Le management participatif présente plusieurs avantages pour les Millenials et la Gen Z mais aussi pour les générations précédentes. Il engage les salariés dans la prise de décisions et dans le quotidien de l’entreprise. Cette méthode permet de développer et de mobiliser les collaborateurs autour d’un projet commun.

Ainsi, les salariés sont plus impliqués, responsabilisés et autonomes dans leurs missions, ce qui correspond aux recherches des générations actuelles. La communication se trouve également améliorée car strictement nécessaire au bon fonctionnement du management participatif.

 

Les avantages du management participatif

Le management participatif améliore également le taux d’absentéisme grâce à une meilleure qualité de vie au travail et le réduit de 25% en moyenne.  Il permet plus de flexibilité dans les horaires de travail et une meilleure répartition entre le présentiel et du télétravail.

Par ailleurs, ce style de management permet de répondre aux besoins de fonctionnement de la Gen Z parce qu’il est adaptable : cette génération est en quête d’hybride, d’instantanéité mais aussi de contacts humains et de réassurance. De nature stressée, comme démontré par le cabinet BCG en 2022, le management participatif leur permet de développer des compétences mais aussi leur confiance en eux

La force du collectif, l’encadrement de proximité par le service et la considération des salariés comme des individus uniques créent les conditions idéales pour permettre aux Millenials et à la Gen Z de s’épanouir.

Les applications concrètes

 

Cultiver la culture du feedback

La communication libre est la clé du feedback : les managers, pour faire grandir leurs équipes, ont besoin de leur donner des feedbacks réguliers sur leurs compétences, leur posture et sur les formations qui pourraient les accompagner et développer leur employabilité. Simultanément, les équipes doivent aussi faire des feedbacks auprès de leur manager, afin que celui s’adapte à leurs besoins, les accompagne dans les situations tendues, et les fasse participer au développement de l’activité. Pour cela des points réguliers, dont la fréquence est décidée entre le manager et son équipe, permettent d’échanger sur les points bloquants et sur les réussites, et créent un cercle vertueux.

 

Déléguer les décisions

Qui dit autonomie et responsabilité, dit aussi un processus de décisions décentralisé et collégial. Chaque personne dans l’entreprise apporte une valeur ajoutée et des compétences spécifiques. Or, ces profils sont des experts sur leur métier, le dirigeant ne pouvant avoir toutes les capacités. Ce sont donc les experts qui sont le plus à même de faire des recommandations voire de prendre des décisions concernant leur activité, avec l’aval du dirigeant (Bouches à Oreilles, Ep. 2)

 

Reconnaître les contributions

L’un des inconvénients du management participatif est la « dilution » de la reconnaissance du travail individuel face au travail du collectif.
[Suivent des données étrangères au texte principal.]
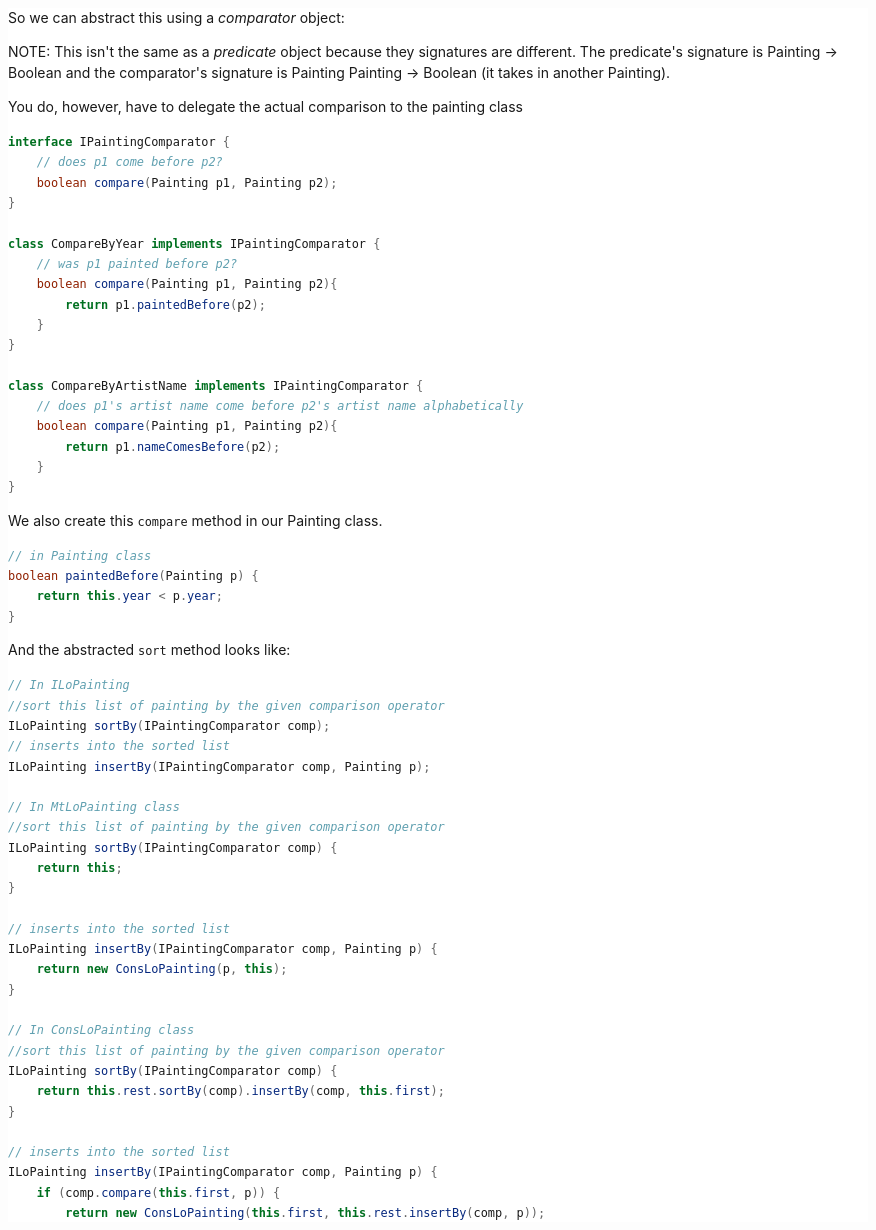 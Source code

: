 So we can abstract this using a *comparator* object:

NOTE: This isn't the same as a *predicate* object because they signatures are different. The predicate's signature is Painting -> Boolean and the comparator's signature is Painting Painting -> Boolean (it takes in another Painting). 

You do, however, have to delegate the actual comparison to the painting class

```java
interface IPaintingComparator {
    // does p1 come before p2?
    boolean compare(Painting p1, Painting p2);
}

class CompareByYear implements IPaintingComparator {
    // was p1 painted before p2?
    boolean compare(Painting p1, Painting p2){
        return p1.paintedBefore(p2);
    }
}

class CompareByArtistName implements IPaintingComparator {
    // does p1's artist name come before p2's artist name alphabetically
    boolean compare(Painting p1, Painting p2){
        return p1.nameComesBefore(p2);
    }
}
```

We also create this `compare` method in our Painting class.
```java
// in Painting class
boolean paintedBefore(Painting p) {
    return this.year < p.year;
}
```

And the abstracted `sort` method looks like:

```java
// In ILoPainting
//sort this list of painting by the given comparison operator
ILoPainting sortBy(IPaintingComparator comp);
// inserts into the sorted list
ILoPainting insertBy(IPaintingComparator comp, Painting p);

// In MtLoPainting class
//sort this list of painting by the given comparison operator
ILoPainting sortBy(IPaintingComparator comp) {
    return this;
}

// inserts into the sorted list
ILoPainting insertBy(IPaintingComparator comp, Painting p) {
    return new ConsLoPainting(p, this);
}

// In ConsLoPainting class
//sort this list of painting by the given comparison operator
ILoPainting sortBy(IPaintingComparator comp) {
    return this.rest.sortBy(comp).insertBy(comp, this.first);
}

// inserts into the sorted list
ILoPainting insertBy(IPaintingComparator comp, Painting p) {
    if (comp.compare(this.first, p)) {
        return new ConsLoPainting(this.first, this.rest.insertBy(comp, p));
``` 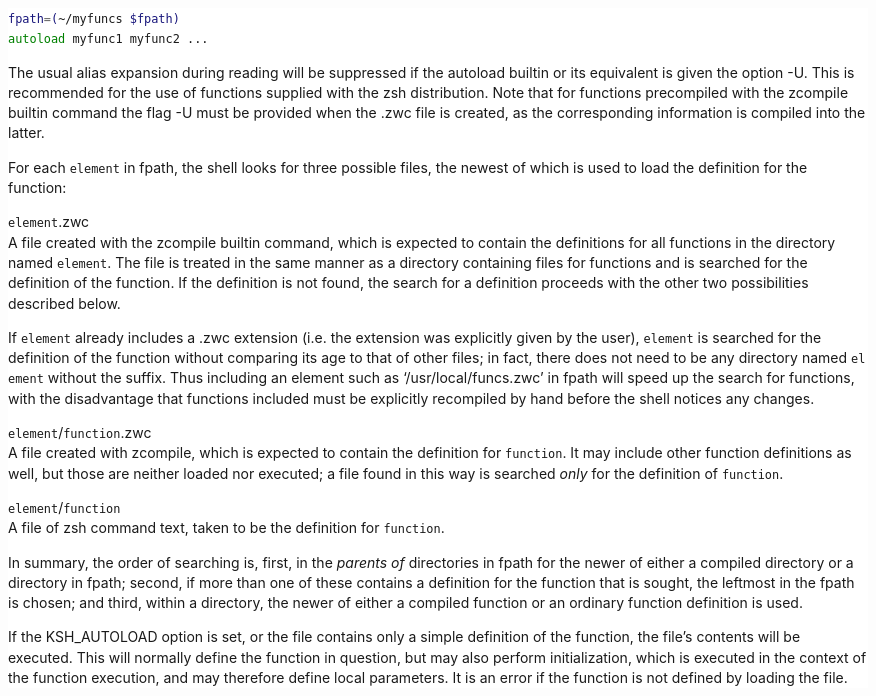 <div class="example">

```zsh
fpath=(~/myfuncs $fpath)
autoload myfunc1 myfunc2 ...
```

</div>

The usual alias expansion during reading will be suppressed if the
autoload builtin or its equivalent is given the option -U. This is
recommended for the use of functions supplied with the zsh distribution.
<span id="index-zcompile_002c-use-of"></span> Note that for functions
precompiled with the zcompile builtin command the flag -U must be
provided when the .zwc file is created, as the corresponding information
is compiled into the latter.

For each `element` in fpath, the shell looks for three possible files,
the newest of which is used to load the definition for the function:

`element`.zwc  
A file created with the zcompile builtin command, which is expected to
contain the definitions for all functions in the directory named
`element`. The file is treated in the same manner as a directory
containing files for functions and is searched for the definition of the
function. If the definition is not found, the search for a definition
proceeds with the other two possibilities described below.

If `element` already includes a .zwc extension (i.e. the extension was
explicitly given by the user), `element` is searched for the definition
of the function without comparing its age to that of other files; in
fact, there does not need to be any directory named `element` without
the suffix. Thus including an element such as ‘/usr/local/funcs.zwc’ in
fpath will speed up the search for functions, with the disadvantage that
functions included must be explicitly recompiled by hand before the
shell notices any changes.

`element`/`function`.zwc  
A file created with zcompile, which is expected to contain the
definition for `function`. It may include other function definitions as
well, but those are neither loaded nor executed; a file found in this
way is searched *only* for the definition of `function`.

`element`/`function`  
A file of zsh command text, taken to be the definition for `function`.

In summary, the order of searching is, first, in the *parents of*
directories in fpath for the newer of either a compiled directory or a
directory in fpath; second, if more than one of these contains a
definition for the function that is sought, the leftmost in the fpath is
chosen; and third, within a directory, the newer of either a compiled
function or an ordinary function definition is used.

<span id="index-KSH_005fAUTOLOAD_002c-use-of"></span>

If the KSH_AUTOLOAD option is set, or the file contains only a simple
definition of the function, the file’s contents will be executed. This
will normally define the function in question, but may also perform
initialization, which is executed in the context of the function
execution, and may therefore define local parameters. It is an error if
the function is not defined by loading the file.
Il est donc important pour les salariés, et notamment les Millenials et la Génération Z que leurs compétences soient reconnues par l’entreprise. On peut valoriser leur travail via des félicitations lors d’une réunion, ou en les impliquant sur des projets transversaux ou plus importants.

 

Le management down-top : l’exemple de Chateauform’
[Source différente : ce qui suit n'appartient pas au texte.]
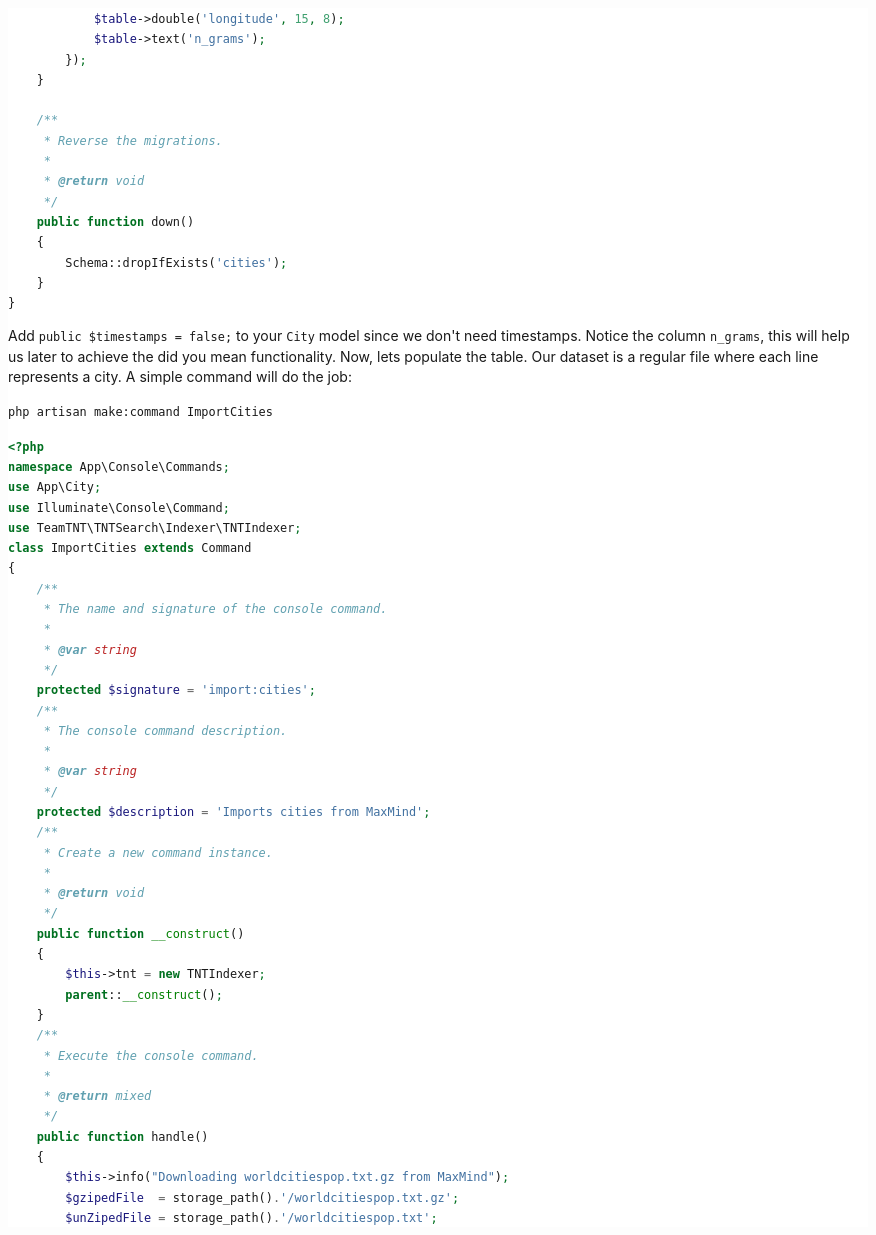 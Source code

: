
 ```php
            $table->double('longitude', 15, 8);
            $table->text('n_grams');
        });
    }

    /**
     * Reverse the migrations.
     *
     * @return void
     */
    public function down()
    {
        Schema::dropIfExists('cities');
    }
}
```

Add `public $timestamps = false;` to your `City` model since we don't need timestamps.
Notice the column `n_grams`, this will help us later to achieve the did you mean functionality.
Now, lets populate the table. Our dataset is a regular file where each line represents a city.
A simple command will do the job:

`php artisan make:command ImportCities`

```php
<?php
namespace App\Console\Commands;
use App\City;
use Illuminate\Console\Command;
use TeamTNT\TNTSearch\Indexer\TNTIndexer;
class ImportCities extends Command
{
    /**
     * The name and signature of the console command.
     *
     * @var string
     */
    protected $signature = 'import:cities';
    /**
     * The console command description.
     *
     * @var string
     */
    protected $description = 'Imports cities from MaxMind';
    /**
     * Create a new command instance.
     *
     * @return void
     */
    public function __construct()
    {
        $this->tnt = new TNTIndexer;
        parent::__construct();
    }
    /**
     * Execute the console command.
     *
     * @return mixed
     */
    public function handle()
    {
        $this->info("Downloading worldcitiespop.txt.gz from MaxMind");
        $gzipedFile  = storage_path().'/worldcitiespop.txt.gz';
        $unZipedFile = storage_path().'/worldcitiespop.txt';
```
Chateauform’ est un précurseur du management participatif : dans cette organisation, les managers sont formés à être des « servant leaders ». Autrement dit, ils sont au service de leurs équipes et non l’inverse. Jacques Horovitz, fondateur de Chateauform’ et auteur de « L’entreprise humaniste » a choisi pour son entreprise d’inverser la pyramide :

Management participatfi Down-top

Chez Chateauform’, la personne la plus importante est le client, car toutes les actions de l’entreprise sont tournées vers sa satisfaction. Puis les équipes de terrain, parce que ce sont elles qui œuvrent au quotidien pour satisfaire le client. Les managers à leur tour sont au service de leurs équipes pour les accompagner vers leurs objectifs communs. Enfin, le Directeur Général pousse depuis le bas de la pyramide l’ensemble des efforts. C’est le down-top (l’inverse du top-down).

 

Les Millenials et la Gen Z représentent la future population active et challengent les entreprises….pour le mieux ! Les nouvelles organisations du travail, comme le management participatif bénéficient à l’ensemble des salariés, augmentant leur qualité de vie au travail.